Page 1 of 1
Football possessions vs basketball (vs baseball...)
Posted: Sun Jan 12, 2025 6:02 pm
by Mike G
After Playoff Embarrassment, the Steelers Must Ponder Significant Changes
Pittsburgh was outcoached, outplayed and outclassed in its loss to the Ravens, a columnist for The Athletic writes.
NY Times article headline today. ^^
An NFL game typically has 10 to 12 possessions per team.
It's about as many as in half of one quarter of an NBA game.
Does anyone call for the head of an NBA coach, or suggest a massive roster turnover, when a playoff series starts out with a 14-7 score midway thru the 1st quarter?

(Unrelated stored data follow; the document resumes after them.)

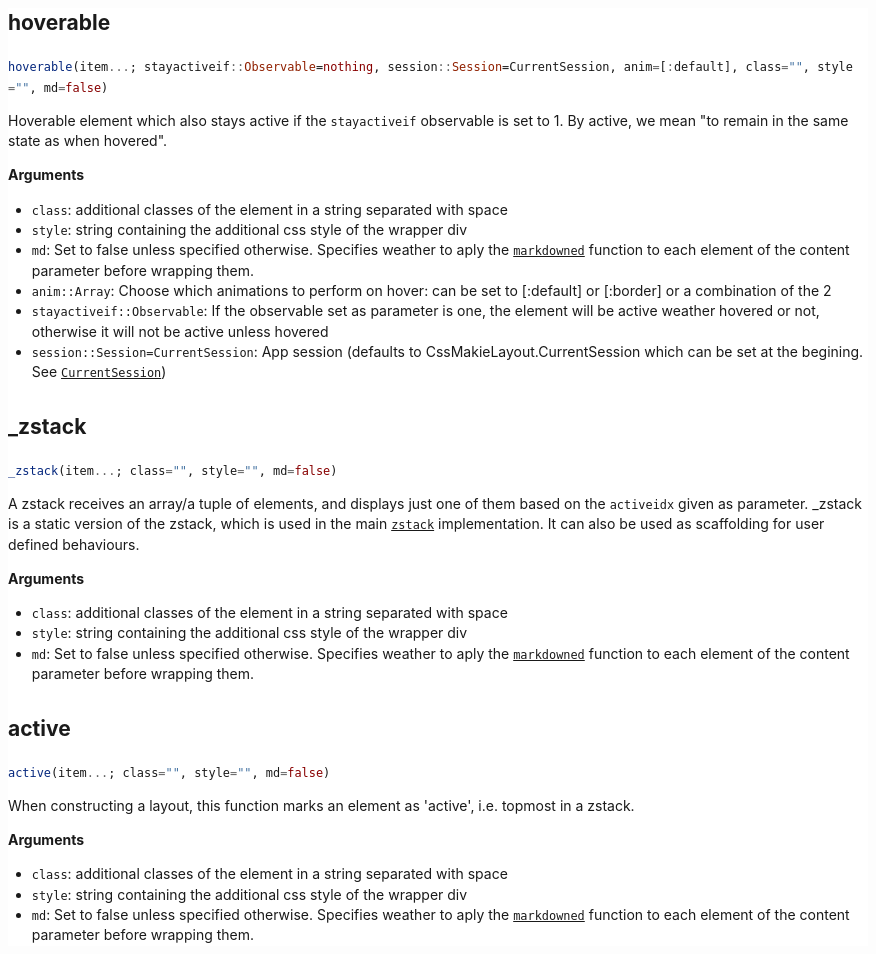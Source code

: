

##        hoverable

```julia
hoverable(item...; stayactiveif::Observable=nothing, session::Session=CurrentSession, anim=[:default], class="", style="", md=false)
```
Hoverable element which also stays active if the `stayactiveif` observable is set to 1. By active, we mean 
"to remain in the same state as when hovered".

**Arguments**
- `class`: additional classes of the element in a string separated with space
- `style`: string containing the additional css style of the wrapper div
- `md`: Set to false unless specified otherwise. Specifies weather to aply the [`markdowned`](@ref)
        function to each element of the content parameter before wrapping them.
- `anim::Array`: Choose which animations to perform on hover: can be set to [:default] or [:border] or a combination of the 2
- `stayactiveif::Observable`: If the observable set as parameter is one, the element will be active weather hovered or not,
                                otherwise it will not be active unless hovered
- `session::Session=CurrentSession`: App session (defaults to CssMakieLayout.CurrentSession which can be set at the begining. See [`CurrentSession`](@ref))



##        _zstack
```julia
_zstack(item...; class="", style="", md=false)
```
A zstack receives an array/a tuple of elements, and displays just one of them based on the
`activeidx` given as parameter. _zstack is a static version of the zstack, which is used in the main [`zstack`](@ref)
implementation.
It can also be used as scaffolding for user defined behaviours.
    

**Arguments**
- `class`: additional classes of the element in a string separated with space
- `style`: string containing the additional css style of the wrapper div
- `md`: Set to false unless specified otherwise. Specifies weather to aply the [`markdowned`](@ref)
        function to each element of the content parameter before wrapping them.



##       active
```julia 
active(item...; class="", style="", md=false)
```
When constructing a layout, this function marks an element as 'active', i.e. topmost in a zstack.

**Arguments**
- `class`: additional classes of the element in a string separated with space
- `style`: string containing the additional css style of the wrapper div
- `md`: Set to false unless specified otherwise. Specifies weather to aply the [`markdowned`](@ref)
        function to each element of the content parameter before wrapping them.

Sure, multiply that by 8 and you've got a historic 112-56 blowout. But that has never happened in playoffs. We get 400 to 600+ possessions to know who played better.
Is there a distinction, obvious or not, between the significance of 10-12 possessions in football vs in basketball?

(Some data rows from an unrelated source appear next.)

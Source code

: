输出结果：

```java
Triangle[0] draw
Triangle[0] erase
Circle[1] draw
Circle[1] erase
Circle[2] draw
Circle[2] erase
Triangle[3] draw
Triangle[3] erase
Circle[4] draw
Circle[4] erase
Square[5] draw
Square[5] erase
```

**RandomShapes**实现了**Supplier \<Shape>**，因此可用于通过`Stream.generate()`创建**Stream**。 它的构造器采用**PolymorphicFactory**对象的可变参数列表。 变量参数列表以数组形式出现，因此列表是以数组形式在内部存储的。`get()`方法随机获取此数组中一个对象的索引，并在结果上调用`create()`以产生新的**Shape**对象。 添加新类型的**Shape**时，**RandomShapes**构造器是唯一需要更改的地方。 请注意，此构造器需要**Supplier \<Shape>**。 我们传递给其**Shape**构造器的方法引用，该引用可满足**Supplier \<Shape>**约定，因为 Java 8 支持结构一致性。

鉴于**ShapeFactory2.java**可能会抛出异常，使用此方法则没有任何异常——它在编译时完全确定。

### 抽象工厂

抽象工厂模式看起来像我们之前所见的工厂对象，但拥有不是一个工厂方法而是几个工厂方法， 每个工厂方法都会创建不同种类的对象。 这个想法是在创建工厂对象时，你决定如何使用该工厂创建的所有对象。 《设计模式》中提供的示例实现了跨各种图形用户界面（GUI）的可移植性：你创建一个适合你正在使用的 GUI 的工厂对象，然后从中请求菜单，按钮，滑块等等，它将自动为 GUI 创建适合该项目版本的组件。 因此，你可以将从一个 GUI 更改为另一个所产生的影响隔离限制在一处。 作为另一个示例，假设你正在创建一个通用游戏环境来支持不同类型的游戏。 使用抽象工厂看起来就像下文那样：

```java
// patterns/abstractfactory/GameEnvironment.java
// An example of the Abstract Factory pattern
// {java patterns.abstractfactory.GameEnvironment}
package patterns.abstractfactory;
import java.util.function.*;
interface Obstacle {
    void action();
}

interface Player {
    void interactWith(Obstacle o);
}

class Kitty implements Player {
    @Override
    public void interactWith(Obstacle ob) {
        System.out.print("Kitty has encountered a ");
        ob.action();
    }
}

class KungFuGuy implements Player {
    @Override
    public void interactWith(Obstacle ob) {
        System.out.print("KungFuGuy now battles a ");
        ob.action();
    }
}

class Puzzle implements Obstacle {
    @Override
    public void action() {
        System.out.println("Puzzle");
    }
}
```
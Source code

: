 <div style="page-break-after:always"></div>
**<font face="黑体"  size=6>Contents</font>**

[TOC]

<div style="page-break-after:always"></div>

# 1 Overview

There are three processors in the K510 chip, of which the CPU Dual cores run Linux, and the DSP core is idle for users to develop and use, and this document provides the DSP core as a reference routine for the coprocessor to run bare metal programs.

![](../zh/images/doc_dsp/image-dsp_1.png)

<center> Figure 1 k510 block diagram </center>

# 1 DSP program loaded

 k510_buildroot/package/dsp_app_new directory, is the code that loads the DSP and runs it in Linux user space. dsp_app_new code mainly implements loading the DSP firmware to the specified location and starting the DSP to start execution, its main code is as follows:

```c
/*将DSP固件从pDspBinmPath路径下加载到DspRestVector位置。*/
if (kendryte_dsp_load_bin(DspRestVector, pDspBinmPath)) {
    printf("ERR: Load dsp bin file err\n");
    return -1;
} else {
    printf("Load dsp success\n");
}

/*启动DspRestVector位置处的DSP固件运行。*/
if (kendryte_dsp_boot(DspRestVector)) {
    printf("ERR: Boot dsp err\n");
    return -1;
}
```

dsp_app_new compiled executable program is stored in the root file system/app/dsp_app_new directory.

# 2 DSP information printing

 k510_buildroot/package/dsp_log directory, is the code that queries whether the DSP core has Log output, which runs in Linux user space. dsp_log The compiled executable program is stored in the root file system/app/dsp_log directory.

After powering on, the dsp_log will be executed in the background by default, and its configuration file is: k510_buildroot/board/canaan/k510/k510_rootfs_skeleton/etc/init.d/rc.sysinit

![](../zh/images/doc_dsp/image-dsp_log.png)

Baseball would seem to be the sport that has a set number -- 9, sometimes extras, sometimes 8 -- of possessions. Even a best-of-7 playoff series is decided by 35 to maybe 70 possessions. Less than one NBA game.
Re: Football possessions vs basketball (vs baseball...)

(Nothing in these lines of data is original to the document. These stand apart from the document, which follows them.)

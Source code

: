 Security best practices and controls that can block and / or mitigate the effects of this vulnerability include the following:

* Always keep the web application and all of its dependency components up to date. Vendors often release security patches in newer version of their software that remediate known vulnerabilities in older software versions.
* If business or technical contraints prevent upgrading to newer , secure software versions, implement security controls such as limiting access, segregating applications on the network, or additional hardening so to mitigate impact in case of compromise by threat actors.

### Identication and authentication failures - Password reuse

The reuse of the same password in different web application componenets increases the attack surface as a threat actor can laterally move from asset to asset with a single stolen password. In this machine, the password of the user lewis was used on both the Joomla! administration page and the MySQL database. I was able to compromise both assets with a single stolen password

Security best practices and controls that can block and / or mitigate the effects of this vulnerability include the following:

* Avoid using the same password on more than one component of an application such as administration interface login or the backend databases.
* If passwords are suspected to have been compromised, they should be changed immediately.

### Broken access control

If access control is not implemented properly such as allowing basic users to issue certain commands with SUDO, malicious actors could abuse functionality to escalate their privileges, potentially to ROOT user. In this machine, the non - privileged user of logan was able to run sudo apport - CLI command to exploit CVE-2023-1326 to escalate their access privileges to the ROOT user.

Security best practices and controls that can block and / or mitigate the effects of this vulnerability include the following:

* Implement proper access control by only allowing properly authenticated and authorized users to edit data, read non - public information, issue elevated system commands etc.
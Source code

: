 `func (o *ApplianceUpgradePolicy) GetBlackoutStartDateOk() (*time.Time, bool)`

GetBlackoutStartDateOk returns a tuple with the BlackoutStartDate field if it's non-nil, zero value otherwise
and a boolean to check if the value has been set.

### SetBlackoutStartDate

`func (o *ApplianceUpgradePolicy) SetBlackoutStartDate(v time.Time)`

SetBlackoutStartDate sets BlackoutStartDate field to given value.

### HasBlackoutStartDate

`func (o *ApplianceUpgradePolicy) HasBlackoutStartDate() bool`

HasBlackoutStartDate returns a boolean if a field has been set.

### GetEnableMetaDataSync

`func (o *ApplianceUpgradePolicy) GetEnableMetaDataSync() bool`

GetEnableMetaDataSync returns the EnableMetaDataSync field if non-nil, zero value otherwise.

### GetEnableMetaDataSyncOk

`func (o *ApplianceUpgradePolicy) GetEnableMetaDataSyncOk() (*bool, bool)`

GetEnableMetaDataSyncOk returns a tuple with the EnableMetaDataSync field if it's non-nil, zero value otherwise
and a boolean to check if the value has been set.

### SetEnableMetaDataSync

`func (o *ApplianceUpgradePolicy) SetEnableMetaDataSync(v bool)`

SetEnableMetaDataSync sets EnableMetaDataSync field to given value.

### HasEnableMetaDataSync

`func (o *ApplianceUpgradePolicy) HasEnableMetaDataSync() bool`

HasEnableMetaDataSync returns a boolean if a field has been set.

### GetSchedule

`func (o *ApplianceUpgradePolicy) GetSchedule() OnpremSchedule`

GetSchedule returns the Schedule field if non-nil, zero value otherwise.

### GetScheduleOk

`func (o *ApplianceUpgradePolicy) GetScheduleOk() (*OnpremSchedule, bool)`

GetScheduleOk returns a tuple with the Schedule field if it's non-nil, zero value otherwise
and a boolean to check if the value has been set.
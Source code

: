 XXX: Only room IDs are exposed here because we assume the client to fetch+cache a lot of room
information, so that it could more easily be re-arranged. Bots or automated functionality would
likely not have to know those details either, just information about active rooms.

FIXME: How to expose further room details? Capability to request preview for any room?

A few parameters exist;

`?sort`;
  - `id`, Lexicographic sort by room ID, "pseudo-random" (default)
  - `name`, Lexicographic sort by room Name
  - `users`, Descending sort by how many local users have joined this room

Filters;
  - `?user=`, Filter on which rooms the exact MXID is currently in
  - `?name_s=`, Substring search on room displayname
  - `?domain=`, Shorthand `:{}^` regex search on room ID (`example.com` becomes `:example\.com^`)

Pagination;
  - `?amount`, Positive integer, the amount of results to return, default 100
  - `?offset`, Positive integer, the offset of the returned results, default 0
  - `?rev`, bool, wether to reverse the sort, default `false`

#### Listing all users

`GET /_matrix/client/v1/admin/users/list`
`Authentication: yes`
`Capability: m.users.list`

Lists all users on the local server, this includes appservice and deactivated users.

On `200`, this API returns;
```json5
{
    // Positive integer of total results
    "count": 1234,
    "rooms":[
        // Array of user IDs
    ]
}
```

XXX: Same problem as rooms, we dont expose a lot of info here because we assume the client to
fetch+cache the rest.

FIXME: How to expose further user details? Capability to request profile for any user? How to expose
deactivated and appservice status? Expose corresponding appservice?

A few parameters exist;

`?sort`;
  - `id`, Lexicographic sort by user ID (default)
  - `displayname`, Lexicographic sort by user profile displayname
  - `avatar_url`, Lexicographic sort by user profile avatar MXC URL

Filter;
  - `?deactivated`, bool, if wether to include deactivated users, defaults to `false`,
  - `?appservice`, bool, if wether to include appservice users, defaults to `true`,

Posted: Sun Jan 12, 2025 9:44 pm
by Crow
Game structure probably affects win%s distribution, frequency of upsets, comebacks. Strategies of better and worse teams.
Re: Football possessions vs basketball (vs baseball...)
Posted: Mon Jan 13, 2025 2:09 pm
by DSMok1
Michael Lopez did a thorough review on this topic a few years ago. Suffice it to say, there is way less variance in the NBA playoffs than any of the other major sports. It's actually a clear outlier from the others.
https://statsbylopez.netlify.app/post/p ... of-series/
Re: Football possessions vs basketball (vs baseball...)
Posted: Mon Jan 13, 2025 9:45 pm
by Mike G
So less departure from expected and fewer upsets in NBA playoffs?
The very best baseball teams approach and rarely exceed 70% wins. The worst team in MLB always has a decent chance of beating the best team, in a given game.
In NFL playoffs, upsets are common.
So my question is: why is it so prevalent for major hand wringing over 10 possessions? It's like every other NFL headline is just promoting panic for a team that has lost a game.
I also wonder if there isn't some unspoken referee bias toward the 'better' team. A 'when in doubt' situation.
Most fans do want to see the better teams make it to later rounds.